Simple Deep neural networks and Convolutional Neural Networks used to recognize deformed 3D objects generated with Houdini.
Few different representations of objects ware gathered to determinate which will work the best:
- Voxels
- Projection on plane (distance from plane surface)
- Projection on cylinder
- Projection on sphere
Visualisation of filters
To understand networks a little bit better I created a visualization of filters and activations:
It’s in /obj/visualize_filters
of generate_data_18.hiplc
Testing
Test is in /obj/test
of generate_data_18.hiplc
Notes
The simple network did not perform well.

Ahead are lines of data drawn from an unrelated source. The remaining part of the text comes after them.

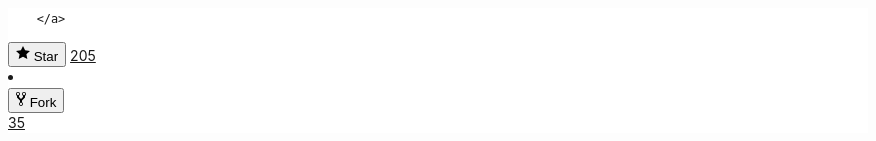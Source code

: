         </a>
</form>
    <!-- '"` --><!-- </textarea></xmp> --></option></form><form accept-charset="UTF-8" action="/d3/d3-format/star" class="unstarred js-social-form" method="post"><div style="margin:0;padding:0;display:inline"><input name="utf8" type="hidden" value="&#x2713;" /><input name="authenticity_token" type="hidden" value="/FxYsu8Ri+abRa/Jxr/IS1Vtmi5nDqIX6XgT0HYnWF5v2vOUYjCvoaPX+w4FaSNataaM9epe25ll6JwsvgXC5w==" /></div>
      <input type="hidden" name="context" value="repository"></input>
      <button
        type="submit"
        class="btn btn-sm btn-with-count js-toggler-target"
        aria-label="Star this repository" title="Star d3/d3-format"
        data-ga-click="Repository, click star button, action:blob#show; text:Star">
        <svg aria-hidden="true" class="octicon octicon-star" height="16" version="1.1" viewBox="0 0 14 16" width="14"><path fill-rule="evenodd" d="M14 6l-4.9-.64L7 1 4.9 5.36 0 6l3.6 3.26L2.67 14 7 11.67 11.33 14l-.93-4.74z"/></svg>
        Star
      </button>
        <a class="social-count js-social-count" href="/d3/d3-format/stargazers"
           aria-label="205 users starred this repository">
          205
        </a>
</form>  </div>

  </li>

  <li>
          <!-- '"` --><!-- </textarea></xmp> --></option></form><form accept-charset="UTF-8" action="/d3/d3-format/fork" class="btn-with-count" method="post"><div style="margin:0;padding:0;display:inline"><input name="utf8" type="hidden" value="&#x2713;" /><input name="authenticity_token" type="hidden" value="Z+c0Hbb+CrnT6/9wpwPDEs5bOb0BM+VDlThLMcmlCg1lLLCz7DTp+WQJOSsjCZkjLkgCCQOA5YgGwpuw/J5N0w==" /></div>
            <button
                type="submit"
                class="btn btn-sm btn-with-count"
                data-ga-click="Repository, show fork modal, action:blob#show; text:Fork"
                title="Fork your own copy of d3/d3-format to your account"
                aria-label="Fork your own copy of d3/d3-format to your account">
              <svg aria-hidden="true" class="octicon octicon-repo-forked" height="16" version="1.1" viewBox="0 0 10 16" width="10"><path fill-rule="evenodd" d="M8 1a1.993 1.993 0 0 0-1 3.72V6L5 8 3 6V4.72A1.993 1.993 0 0 0 2 1a1.993 1.993 0 0 0-1 3.72V6.5l3 3v1.78A1.993 1.993 0 0 0 5 15a1.993 1.993 0 0 0 1-3.72V9.5l3-3V4.72A1.993 1.993 0 0 0 8 1zM2 4.2C1.34 4.2.8 3.65.8 3c0-.65.55-1.2 1.2-1.2.65 0 1.2.55 1.2 1.2 0 .65-.55 1.2-1.2 1.2zm3 10c-.66 0-1.2-.55-1.2-1.2 0-.65.55-1.2 1.2-1.2.65 0 1.2.55 1.2 1.2 0 .65-.55 1.2-1.2 1.2zm3-10c-.66 0-1.2-.55-1.2-1.2 0-.65.55-1.2 1.2-1.2.65 0 1.2.55 1.2 1.2 0 .65-.55 1.2-1.2 1.2z"/></svg>
              Fork
            </button>
</form>
    <a href="/d3/d3-format/network" class="social-count"
       aria-label="35 users forked this repository">
      35
    </a>
  </li>
</ul>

I’ve compared it to a network modeled after VoxNet and although differences in network architectures are not that big, the difference in results is great:
Deep dreaming
I’ve tried to use the logic of Google deep dreaming to create some nice effects by running it on some randomly generated clouds, but, unfortunately, the effect does not look nice at all:
Maybe There’s something I’m not doing right, or maybe networks are too simple and filters are not interesting enough. Anyway, this gives some more deep understanding of how neural networks work and how Keras can be used, so to use this deep dreaming implementation:
- Generate data with deep_dream.py
- Visualize data with cloud.hpilc
TODO
I should try running this deep dreaming implementation with a trained VoxNet network.